Mamo Mihretu was named governor of the National Bank of Ethiopia (NBE) by Prime Minister Abiy Ahmed (PhD) last week. The appointment sparked debate among Ethiopian banking industry observers. Many of them have expressed reservations about his lack of experience and academic background in central banking and finance, as well as his close ties to international financial institutions. Some even claimed that the new appointee’s aggressive financial sector reforms would lead to a financial catastrophe.
Although this concern is exaggerated, it is not baseless. His economic liberalism and proximity to the Prime Minister are troubling, to say the least. These discussions, however, overlook several concerns about central banking and the governor’s role in Ethiopia.
This article aims to assuage excessive anxieties, contextualize his appointment, and shed light on issues concerning the country’s central banking.
Mamo surged to the center of economic policymaking following Abiy Ahmed’s appointment as Prime Minister in April 2018. He is close to the Prime Minister and is one of the few who has spearheaded the recent economic reforms. He is educated in the fields of law, international trade, and public administration.
He also worked as a senior specialist for the World Bank and as a senior policy advisor to the Prime Minister and CEO of Ethiopian Investment Holding (EIH), a sovereign wealth fund established in December 2021. Mamo, like his predecessor, Yinager, has no experience or academic training in central banking. What is even more puzzling is why Mamo was transferred to the NBE after being appointed CEO of the EIH less than a year ago.
I believe his appointment would have no meaningful impact on the practice of central banking, just as Yinager’s did not. This is not to say that the economy did not suffer from various economic ailments under Yinager’s tenure, such as high inflation, rapid birr devaluation, and so on. These monetary policy failures and the central bank’s current predicament go well beyond the governor’s experience and academic background.
The NBE has been under government control since its inception in the early 1940s as the State Bank of Ethiopia (which included both central and commercial banking).

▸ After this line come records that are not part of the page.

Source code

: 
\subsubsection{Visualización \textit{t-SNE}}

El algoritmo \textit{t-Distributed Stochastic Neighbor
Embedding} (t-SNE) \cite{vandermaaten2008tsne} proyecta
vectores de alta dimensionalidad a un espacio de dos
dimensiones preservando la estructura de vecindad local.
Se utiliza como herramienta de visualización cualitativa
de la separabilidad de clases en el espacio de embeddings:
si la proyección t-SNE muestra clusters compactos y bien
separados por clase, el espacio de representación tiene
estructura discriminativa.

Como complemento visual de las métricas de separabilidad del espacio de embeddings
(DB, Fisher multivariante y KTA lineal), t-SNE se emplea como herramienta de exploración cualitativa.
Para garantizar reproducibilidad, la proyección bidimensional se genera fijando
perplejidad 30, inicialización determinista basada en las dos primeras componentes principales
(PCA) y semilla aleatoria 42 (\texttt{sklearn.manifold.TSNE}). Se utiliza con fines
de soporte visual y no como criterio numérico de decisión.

Despite the central bank’s lack of independence, its governors had a technocratic pedigree until recently, and government borrowing from the NBE was restricted until 2008. Both factors had generally enabled the NBE to keep inflation at bay for decades, except during the 1973 oil shock, the 1974 revolution, the 1985 famine, and following the 1992 regime change.

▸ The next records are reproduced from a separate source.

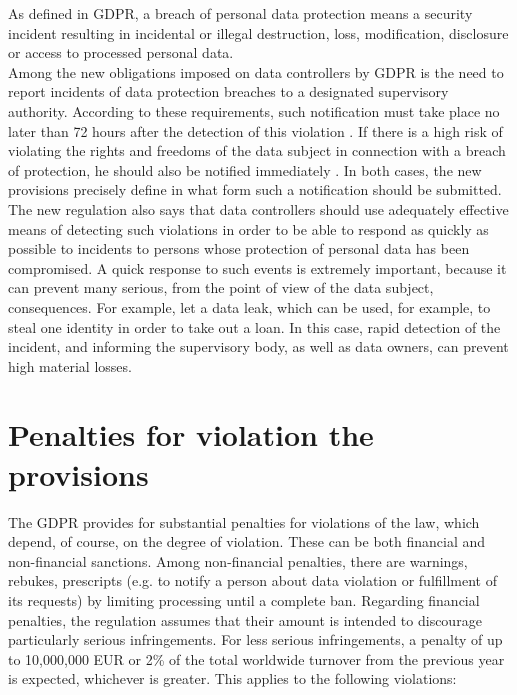 \documentclass[en, noamssymb]{mgr}
\begin{document}
As defined in GDPR, a breach of personal data protection means a security incident resulting in incidental or illegal destruction, loss, modification, disclosure or access to processed personal data.\\
\indent Among the new obligations imposed on data controllers by GDPR is the need to report incidents of data protection breaches to a designated supervisory authority. According to these requirements, such notification must take place no later than 72 hours after the detection of this violation \cite{rodo_art33}. If there is a high risk of violating the rights and freedoms of the data subject in connection with a breach of protection, he should also be notified immediately \cite{rodo_art34}. In both cases, the new provisions precisely define in what form such a notification should be submitted.\\
\indent The new regulation also says that data controllers should use adequately effective means of detecting such violations in order to be able to respond as quickly as possible to incidents to persons whose protection of personal data has been compromised. A quick response to such events is extremely important, because it can prevent many serious, from the point of view of the data subject, consequences. For example, let a data leak, which can be used, for example, to steal one identity in order to take out a loan. In this case, rapid detection of the incident, and informing the supervisory body, as well as data owners, can prevent high material losses.

\section{Penalties for violation the provisions}

The GDPR provides for substantial penalties for violations of the law, which depend, of course, on the degree of violation. These can be both financial and non-financial sanctions. Among non-financial penalties, there are warnings, rebukes, prescripts (e.g. to notify a person about data violation or fulfillment of its requests) by limiting processing until a complete ban. Regarding financial penalties, the regulation assumes that their amount is intended to discourage particularly serious infringements. For less serious infringements, a penalty of up to 10,000,000 EUR or 2\% of the total worldwide turnover from the previous year is expected, whichever is greater. This applies to the following violations:
\end{document}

These two pillars, which were the reservoir of monetary conservatism, have been undermined over the last decade and a half. Proclamation No. 591/20008 lifted restrictions on government borrowing from the NBE, delegated authority to the government to nominate the governor, vice governor, and board directors, and made the NBE accountable to the Prime Minister.
The relaxation of borrowing limitations by the government, followed by an increase in central bank advances to the government, ushered in an inflationary epoch unprecedented in our history.
To make matters worse, the governor’s appointment grew more political.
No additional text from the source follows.